Recently the APL group found a discrepancy between measurements of thermospheric winds calculated from Doppler shifts of airglow photons, and winds determined from atmospheric drag on the Challenging Minisatellite Payload (CHAMP) satellite. This is an important puzzle to solve because satellite drag measurements are put into atmospheric models to bring them as close to reality as possible. If the ground and satellite measurements do not agree, then which is correct?

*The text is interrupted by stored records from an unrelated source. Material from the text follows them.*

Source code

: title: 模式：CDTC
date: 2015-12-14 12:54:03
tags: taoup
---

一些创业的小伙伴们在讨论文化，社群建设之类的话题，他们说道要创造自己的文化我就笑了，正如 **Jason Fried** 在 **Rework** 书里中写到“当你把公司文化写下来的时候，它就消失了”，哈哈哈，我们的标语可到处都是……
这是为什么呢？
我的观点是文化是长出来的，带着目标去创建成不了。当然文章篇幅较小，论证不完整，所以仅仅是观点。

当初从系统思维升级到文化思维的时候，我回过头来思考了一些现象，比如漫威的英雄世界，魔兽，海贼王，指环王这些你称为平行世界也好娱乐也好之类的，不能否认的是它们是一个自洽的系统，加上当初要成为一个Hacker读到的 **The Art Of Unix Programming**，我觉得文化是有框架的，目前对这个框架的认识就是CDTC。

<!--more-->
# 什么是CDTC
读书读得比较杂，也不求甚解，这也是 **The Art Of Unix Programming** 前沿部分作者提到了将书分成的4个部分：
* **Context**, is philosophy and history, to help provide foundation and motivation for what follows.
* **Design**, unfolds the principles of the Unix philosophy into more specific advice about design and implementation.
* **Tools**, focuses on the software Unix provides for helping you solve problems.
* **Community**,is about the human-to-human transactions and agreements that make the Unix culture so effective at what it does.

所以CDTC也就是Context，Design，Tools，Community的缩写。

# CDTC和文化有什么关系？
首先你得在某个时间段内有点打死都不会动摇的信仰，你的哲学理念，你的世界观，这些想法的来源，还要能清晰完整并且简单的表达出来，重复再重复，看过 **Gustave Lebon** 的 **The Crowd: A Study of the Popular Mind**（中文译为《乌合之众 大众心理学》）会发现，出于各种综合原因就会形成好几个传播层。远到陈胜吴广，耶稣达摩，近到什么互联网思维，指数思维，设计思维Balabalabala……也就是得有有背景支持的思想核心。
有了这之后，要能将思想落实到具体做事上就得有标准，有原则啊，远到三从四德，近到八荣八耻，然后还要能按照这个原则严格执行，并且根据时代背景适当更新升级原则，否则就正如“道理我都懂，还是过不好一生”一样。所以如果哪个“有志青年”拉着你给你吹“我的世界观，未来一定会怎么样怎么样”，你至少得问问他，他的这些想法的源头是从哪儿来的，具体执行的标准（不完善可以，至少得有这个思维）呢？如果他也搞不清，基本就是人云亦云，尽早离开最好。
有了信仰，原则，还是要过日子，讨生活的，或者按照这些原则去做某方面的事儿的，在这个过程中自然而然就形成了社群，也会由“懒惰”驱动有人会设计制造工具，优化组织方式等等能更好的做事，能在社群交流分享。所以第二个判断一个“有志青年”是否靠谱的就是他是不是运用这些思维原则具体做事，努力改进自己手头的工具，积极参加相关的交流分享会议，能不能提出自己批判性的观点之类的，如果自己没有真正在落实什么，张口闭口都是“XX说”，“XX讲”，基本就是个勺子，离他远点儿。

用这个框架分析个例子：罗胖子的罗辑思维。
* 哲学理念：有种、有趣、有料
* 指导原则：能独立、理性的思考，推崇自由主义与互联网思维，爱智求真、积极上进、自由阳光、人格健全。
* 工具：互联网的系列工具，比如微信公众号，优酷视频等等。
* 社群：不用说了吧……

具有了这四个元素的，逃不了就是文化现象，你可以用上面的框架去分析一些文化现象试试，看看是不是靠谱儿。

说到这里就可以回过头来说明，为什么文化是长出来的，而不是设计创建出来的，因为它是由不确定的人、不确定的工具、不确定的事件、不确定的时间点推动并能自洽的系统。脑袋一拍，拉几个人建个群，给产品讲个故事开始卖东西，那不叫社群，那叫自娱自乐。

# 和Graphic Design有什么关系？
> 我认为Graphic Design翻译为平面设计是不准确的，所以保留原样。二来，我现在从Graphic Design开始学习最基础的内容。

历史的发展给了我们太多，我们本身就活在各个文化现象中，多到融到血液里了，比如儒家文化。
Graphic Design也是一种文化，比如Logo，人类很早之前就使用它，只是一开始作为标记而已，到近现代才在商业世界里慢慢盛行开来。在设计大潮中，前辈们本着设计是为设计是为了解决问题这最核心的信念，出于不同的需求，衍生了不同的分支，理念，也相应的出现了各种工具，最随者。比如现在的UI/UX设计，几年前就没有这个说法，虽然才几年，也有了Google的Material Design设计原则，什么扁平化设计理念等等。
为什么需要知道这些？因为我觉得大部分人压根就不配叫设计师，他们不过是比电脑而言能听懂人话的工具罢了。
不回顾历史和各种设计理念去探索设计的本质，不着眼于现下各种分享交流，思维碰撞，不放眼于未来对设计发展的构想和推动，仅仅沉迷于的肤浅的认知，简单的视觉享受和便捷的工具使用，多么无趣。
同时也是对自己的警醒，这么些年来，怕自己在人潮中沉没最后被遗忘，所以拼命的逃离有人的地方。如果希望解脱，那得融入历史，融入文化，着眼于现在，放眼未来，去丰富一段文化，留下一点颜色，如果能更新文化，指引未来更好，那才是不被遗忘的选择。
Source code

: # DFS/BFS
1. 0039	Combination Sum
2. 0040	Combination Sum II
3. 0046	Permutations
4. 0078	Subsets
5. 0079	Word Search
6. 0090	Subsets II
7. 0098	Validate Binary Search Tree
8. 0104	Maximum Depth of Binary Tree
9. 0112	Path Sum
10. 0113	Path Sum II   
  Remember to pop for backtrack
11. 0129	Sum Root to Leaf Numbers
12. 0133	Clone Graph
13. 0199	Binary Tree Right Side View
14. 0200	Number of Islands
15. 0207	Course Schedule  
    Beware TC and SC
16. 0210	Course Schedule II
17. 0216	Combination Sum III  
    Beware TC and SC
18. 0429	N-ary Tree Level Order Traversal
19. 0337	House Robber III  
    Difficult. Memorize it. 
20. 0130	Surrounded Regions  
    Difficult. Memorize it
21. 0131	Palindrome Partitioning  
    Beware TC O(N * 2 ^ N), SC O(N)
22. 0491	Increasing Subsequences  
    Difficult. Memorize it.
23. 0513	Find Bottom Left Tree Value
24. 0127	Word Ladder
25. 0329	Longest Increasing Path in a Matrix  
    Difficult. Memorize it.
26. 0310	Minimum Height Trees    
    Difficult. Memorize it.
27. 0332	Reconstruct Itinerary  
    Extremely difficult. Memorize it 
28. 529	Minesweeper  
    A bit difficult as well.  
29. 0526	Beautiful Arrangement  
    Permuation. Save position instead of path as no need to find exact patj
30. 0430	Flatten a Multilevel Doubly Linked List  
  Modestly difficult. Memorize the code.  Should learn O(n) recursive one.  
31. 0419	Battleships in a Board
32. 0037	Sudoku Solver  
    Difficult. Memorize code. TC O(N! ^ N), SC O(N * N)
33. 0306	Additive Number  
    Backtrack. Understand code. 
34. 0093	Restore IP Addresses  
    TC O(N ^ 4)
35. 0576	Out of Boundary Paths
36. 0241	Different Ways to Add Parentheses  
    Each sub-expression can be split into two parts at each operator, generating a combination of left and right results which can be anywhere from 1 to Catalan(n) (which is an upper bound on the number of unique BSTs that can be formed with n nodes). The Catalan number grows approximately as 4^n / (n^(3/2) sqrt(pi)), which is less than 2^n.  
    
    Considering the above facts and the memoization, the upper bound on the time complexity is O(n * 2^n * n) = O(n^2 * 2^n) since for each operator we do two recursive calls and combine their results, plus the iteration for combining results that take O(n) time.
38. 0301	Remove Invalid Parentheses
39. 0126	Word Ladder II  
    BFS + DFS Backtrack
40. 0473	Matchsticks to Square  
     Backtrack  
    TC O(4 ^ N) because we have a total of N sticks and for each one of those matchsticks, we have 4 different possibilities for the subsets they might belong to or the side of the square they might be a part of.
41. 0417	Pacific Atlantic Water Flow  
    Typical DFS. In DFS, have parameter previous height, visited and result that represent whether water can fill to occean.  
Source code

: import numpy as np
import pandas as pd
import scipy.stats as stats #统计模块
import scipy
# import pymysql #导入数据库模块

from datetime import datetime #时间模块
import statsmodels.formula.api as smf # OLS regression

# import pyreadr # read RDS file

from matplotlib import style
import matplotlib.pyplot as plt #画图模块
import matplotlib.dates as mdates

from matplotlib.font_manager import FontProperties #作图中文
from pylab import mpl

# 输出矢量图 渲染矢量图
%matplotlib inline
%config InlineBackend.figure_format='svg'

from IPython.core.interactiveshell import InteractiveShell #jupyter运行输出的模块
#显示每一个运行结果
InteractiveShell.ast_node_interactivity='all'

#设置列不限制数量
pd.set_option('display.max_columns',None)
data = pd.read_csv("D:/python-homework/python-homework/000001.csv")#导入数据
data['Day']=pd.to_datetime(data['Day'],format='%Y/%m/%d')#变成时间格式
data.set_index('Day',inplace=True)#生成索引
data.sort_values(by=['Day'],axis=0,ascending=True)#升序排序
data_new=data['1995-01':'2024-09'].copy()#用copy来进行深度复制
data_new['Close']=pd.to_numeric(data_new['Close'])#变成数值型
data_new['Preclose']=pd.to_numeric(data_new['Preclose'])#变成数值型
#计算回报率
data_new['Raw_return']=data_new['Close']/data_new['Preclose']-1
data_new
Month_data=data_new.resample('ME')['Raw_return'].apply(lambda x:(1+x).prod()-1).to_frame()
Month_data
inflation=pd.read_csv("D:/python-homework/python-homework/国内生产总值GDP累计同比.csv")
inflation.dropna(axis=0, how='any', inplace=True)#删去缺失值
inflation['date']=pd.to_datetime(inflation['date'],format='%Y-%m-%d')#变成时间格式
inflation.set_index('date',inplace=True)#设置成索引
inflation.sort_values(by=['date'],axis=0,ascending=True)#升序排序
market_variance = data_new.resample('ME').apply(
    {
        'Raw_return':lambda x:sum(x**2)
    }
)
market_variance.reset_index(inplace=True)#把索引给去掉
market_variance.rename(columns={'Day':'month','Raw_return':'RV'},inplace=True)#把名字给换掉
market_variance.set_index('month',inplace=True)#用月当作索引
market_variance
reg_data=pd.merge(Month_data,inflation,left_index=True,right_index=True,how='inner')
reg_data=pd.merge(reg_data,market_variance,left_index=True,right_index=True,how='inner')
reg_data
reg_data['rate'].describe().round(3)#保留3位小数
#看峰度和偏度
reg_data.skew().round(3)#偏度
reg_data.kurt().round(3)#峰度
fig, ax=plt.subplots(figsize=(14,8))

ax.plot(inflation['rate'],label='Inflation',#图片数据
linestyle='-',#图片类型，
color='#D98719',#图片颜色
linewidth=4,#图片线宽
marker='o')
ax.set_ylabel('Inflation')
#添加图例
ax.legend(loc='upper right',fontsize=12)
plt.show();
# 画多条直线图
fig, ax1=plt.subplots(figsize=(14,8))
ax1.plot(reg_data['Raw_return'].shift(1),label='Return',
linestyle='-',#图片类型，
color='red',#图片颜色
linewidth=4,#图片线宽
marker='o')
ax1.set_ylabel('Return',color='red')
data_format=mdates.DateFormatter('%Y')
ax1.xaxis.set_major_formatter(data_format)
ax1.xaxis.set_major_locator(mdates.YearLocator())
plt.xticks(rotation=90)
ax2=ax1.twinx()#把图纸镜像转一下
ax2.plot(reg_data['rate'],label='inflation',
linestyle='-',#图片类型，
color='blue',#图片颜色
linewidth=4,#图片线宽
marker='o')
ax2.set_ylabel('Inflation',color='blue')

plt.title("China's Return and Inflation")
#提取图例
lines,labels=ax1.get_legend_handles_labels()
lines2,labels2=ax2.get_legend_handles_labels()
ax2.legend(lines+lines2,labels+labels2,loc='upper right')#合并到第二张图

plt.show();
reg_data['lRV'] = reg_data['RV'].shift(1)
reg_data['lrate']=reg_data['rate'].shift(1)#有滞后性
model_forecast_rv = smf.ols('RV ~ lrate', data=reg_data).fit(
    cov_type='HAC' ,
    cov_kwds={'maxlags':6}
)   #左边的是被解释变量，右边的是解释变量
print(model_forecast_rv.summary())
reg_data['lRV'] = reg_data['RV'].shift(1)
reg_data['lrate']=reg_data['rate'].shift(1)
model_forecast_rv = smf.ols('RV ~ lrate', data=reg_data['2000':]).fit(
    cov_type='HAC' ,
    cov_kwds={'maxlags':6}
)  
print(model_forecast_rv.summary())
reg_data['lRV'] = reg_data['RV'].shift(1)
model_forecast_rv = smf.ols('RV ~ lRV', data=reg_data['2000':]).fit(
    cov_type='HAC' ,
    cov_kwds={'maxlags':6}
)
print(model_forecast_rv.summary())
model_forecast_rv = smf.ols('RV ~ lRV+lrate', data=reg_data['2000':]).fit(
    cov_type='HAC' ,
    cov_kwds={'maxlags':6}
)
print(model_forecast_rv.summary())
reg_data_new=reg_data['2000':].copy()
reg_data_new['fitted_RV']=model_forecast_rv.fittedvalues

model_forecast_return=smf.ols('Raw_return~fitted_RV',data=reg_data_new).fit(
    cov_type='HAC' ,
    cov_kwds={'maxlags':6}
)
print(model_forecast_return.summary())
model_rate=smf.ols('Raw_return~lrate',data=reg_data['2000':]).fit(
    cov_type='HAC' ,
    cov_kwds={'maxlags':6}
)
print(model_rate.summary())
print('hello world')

The IIT miniature satellite, commonly called a cubesat, is composed of a single cube, only 30 cm in length, width and breadth, and weighing only 10 kg, as much as a few bags of sugar. Their cubesat is called Pratham. This fits perfectly with UCL’s involvement in the European Union FP7-funded QB50 project, in which fifty cubesats carrying miniaturised sensors will be launched nearly simultaneously. This is an international collaboration involving many universities, academic institutes and the space industry. It is an unprecedented science operation, with potential for future Space Weather monitoring campaigns. The QB50 cubesats will be carried by rocket into the upper thermosphere, and fall to Earth in decaying orbits while sampling regions of the thermosphere and ionosphere that were previously poorly understood owing to the lack of detailed measurements.

“The simplicity and low cost of cubesats has spurred much excitement and creativity amongst young (and old) engineers and scientists over the last few years. There are new frontiers being opened by this miniaturised space technology,” said Dr Aruliah.

The UCL Mullard Space Science Laboratory (MSSL) designed and built one of the three key sensors: the Ion Neutral Mass Spectrometer, which will be carried on several of the cubesats, as well as their own cubesat called UCLSat. The QB50 cubesats are scheduled for launch in three batches over the winter period of 2016-2017. Two batches from a Ukrainian-Russian Dnepr rocket, and a third from the International Space Station. During Vishal’s internship at UCL he met with the MSSL cubesat and sensor team, led by Mr Dhiren Kataria and Dr Rob Wicks; and with Dr Stuart Grey in the UCL Department of Civil, Environmental & Geomatic Engineering.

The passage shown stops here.